Copy nothing but the lines below running from the line containing "- [Pycoders Weekly](https://pycoders.com/)" through the line containing "- [Data Science", both end lines included.
○ ○ ○ ○
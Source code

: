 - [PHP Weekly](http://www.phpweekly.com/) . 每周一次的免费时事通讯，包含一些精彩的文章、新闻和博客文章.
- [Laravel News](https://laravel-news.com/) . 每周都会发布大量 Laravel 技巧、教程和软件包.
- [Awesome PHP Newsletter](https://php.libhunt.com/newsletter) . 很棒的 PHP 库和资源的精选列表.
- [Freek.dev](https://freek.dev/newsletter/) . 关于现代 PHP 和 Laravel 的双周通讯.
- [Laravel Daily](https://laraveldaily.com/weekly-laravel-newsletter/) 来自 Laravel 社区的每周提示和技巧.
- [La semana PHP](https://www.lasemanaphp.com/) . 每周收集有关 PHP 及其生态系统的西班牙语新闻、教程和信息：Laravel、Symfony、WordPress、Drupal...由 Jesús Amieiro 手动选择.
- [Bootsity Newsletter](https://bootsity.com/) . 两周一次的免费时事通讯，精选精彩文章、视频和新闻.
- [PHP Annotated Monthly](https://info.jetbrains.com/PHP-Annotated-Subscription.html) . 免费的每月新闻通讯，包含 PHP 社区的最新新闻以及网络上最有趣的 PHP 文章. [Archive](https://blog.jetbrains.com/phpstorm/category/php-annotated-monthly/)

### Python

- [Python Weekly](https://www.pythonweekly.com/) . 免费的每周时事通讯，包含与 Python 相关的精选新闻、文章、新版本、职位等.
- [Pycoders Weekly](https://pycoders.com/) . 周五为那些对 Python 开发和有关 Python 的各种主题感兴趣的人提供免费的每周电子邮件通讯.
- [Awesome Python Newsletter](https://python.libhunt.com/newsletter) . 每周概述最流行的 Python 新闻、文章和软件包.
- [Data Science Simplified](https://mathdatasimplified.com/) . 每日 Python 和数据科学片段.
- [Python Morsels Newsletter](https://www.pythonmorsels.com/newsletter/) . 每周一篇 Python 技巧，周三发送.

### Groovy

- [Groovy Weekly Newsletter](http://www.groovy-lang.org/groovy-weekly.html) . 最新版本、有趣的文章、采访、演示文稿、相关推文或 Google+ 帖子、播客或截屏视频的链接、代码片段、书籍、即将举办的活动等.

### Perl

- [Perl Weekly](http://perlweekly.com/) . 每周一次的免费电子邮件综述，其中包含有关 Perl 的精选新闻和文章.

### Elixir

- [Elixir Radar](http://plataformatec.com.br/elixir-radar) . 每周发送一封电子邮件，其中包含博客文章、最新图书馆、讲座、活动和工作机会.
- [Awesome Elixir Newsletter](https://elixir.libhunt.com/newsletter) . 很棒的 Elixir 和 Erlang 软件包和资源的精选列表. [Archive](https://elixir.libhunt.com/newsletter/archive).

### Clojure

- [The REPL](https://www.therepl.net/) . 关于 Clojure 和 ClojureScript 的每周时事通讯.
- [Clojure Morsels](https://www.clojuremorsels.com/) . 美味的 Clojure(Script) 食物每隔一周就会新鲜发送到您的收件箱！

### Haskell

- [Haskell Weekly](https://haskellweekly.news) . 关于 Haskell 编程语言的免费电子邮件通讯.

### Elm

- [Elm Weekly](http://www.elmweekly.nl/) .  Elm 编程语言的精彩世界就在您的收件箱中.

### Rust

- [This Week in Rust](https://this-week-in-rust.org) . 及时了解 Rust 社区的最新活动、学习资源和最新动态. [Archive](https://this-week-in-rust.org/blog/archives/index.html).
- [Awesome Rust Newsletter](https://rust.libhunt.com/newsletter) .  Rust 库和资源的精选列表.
○ ○ ○ ○
__Output__
- [Pycoders Weekly](https://pycoders.com/) . 周五为那些对 Python 开发和有关 Python 的各种主题感兴趣的人提供免费的每周电子邮件通讯.
- [Awesome Python Newsletter](https://python.libhunt.com/newsletter) . 每周概述最流行的 Python 新闻、文章和软件包.
- [Data Science Simplified](https://mathdatasimplified.com/) . 每日 Python 和数据科学片段.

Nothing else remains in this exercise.